DATA FOR THIS TASK START
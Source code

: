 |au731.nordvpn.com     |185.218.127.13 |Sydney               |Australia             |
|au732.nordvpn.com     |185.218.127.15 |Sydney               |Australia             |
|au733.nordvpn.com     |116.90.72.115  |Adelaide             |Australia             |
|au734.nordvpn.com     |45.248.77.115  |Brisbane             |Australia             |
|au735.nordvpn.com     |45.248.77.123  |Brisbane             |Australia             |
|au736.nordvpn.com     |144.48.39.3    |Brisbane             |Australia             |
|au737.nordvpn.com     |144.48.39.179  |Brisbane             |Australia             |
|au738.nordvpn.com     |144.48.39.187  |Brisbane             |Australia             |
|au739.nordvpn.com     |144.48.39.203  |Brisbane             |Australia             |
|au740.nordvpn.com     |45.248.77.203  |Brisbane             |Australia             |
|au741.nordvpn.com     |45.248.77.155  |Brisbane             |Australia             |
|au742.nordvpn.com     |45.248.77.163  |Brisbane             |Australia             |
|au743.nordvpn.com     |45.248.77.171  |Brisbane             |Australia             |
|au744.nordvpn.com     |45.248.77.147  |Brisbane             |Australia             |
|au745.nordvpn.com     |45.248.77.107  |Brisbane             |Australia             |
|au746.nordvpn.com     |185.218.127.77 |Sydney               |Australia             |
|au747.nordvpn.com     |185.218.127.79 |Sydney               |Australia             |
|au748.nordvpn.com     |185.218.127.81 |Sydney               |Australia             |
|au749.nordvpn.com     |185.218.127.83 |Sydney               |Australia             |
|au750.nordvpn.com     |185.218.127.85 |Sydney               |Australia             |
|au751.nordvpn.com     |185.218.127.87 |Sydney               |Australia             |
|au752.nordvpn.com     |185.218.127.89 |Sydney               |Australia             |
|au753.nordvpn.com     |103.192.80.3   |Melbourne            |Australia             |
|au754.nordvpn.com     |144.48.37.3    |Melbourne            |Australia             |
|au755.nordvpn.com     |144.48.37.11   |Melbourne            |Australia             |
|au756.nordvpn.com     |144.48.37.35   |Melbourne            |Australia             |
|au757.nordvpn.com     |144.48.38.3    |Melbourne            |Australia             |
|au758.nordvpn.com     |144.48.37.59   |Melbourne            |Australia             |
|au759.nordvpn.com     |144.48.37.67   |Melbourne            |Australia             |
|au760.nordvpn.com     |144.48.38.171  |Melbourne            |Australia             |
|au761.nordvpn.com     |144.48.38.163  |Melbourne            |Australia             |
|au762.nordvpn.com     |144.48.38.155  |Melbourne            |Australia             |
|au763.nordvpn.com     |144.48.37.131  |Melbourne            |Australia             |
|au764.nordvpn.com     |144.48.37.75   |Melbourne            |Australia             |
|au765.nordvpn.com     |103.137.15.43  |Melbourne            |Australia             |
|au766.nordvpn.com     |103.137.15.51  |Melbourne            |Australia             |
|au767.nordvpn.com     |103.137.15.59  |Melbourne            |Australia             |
DATA FOR THIS TASK END
REQUIREMENT: Your response must consist of all the records, retyped exactly.

TASK ANSWER:
Source code

: |au731.nordvpn.com     |185.218.127.13 |Sydney               |Australia             |
|au732.nordvpn.com     |185.218.127.15 |Sydney               |Australia             |
|au733.nordvpn.com     |116.90.72.115  |Adelaide             |Australia             |
|au734.nordvpn.com     |45.248.77.115  |Brisbane             |Australia             |
|au735.nordvpn.com     |45.248.77.123  |Brisbane             |Australia             |
|au736.nordvpn.com     |144.48.39.3    |Brisbane             |Australia             |
|au737.nordvpn.com     |144.48.39.179  |Brisbane             |Australia             |
|au738.nordvpn.com     |144.48.39.187  |Brisbane             |Australia             |
|au739.nordvpn.com     |144.48.39.203  |Brisbane             |Australia             |
|au740.nordvpn.com     |45.248.77.203  |Brisbane             |Australia             |
|au741.nordvpn.com     |45.248.77.155  |Brisbane             |Australia             |
|au742.nordvpn.com     |45.248.77.163  |Brisbane             |Australia             |
|au743.nordvpn.com     |45.248.77.171  |Brisbane             |Australia             |
|au744.nordvpn.com     |45.248.77.147  |Brisbane             |Australia             |
|au745.nordvpn.com     |45.248.77.107  |Brisbane             |Australia             |
|au746.nordvpn.com     |185.218.127.77 |Sydney               |Australia             |
|au747.nordvpn.com     |185.218.127.79 |Sydney               |Australia             |
|au748.nordvpn.com     |185.218.127.81 |Sydney               |Australia             |
|au749.nordvpn.com     |185.218.127.83 |Sydney               |Australia             |
|au750.nordvpn.com     |185.218.127.85 |Sydney               |Australia             |
|au751.nordvpn.com     |185.218.127.87 |Sydney               |Australia             |
|au752.nordvpn.com     |185.218.127.89 |Sydney               |Australia             |
|au753.nordvpn.com     |103.192.80.3   |Melbourne            |Australia             |
|au754.nordvpn.com     |144.48.37.3    |Melbourne            |Australia             |
|au755.nordvpn.com     |144.48.37.11   |Melbourne            |Australia             |
|au756.nordvpn.com     |144.48.37.35   |Melbourne            |Australia             |
|au757.nordvpn.com     |144.48.38.3    |Melbourne            |Australia             |
|au758.nordvpn.com     |144.48.37.59   |Melbourne            |Australia             |
|au759.nordvpn.com     |144.48.37.67   |Melbourne            |Australia             |
|au760.nordvpn.com     |144.48.38.171  |Melbourne            |Australia             |
|au761.nordvpn.com     |144.48.38.163  |Melbourne            |Australia             |
|au762.nordvpn.com     |144.48.38.155  |Melbourne            |Australia             |
|au763.nordvpn.com     |144.48.37.131  |Melbourne            |Australia             |
|au764.nordvpn.com     |144.48.37.75   |Melbourne            |Australia             |
|au765.nordvpn.com     |103.137.15.43  |Melbourne            |Australia             |
|au766.nordvpn.com     |103.137.15.51  |Melbourne            |Australia             |
|au767.nordvpn.com     |103.137.15.59  |Melbourne            |Australia             |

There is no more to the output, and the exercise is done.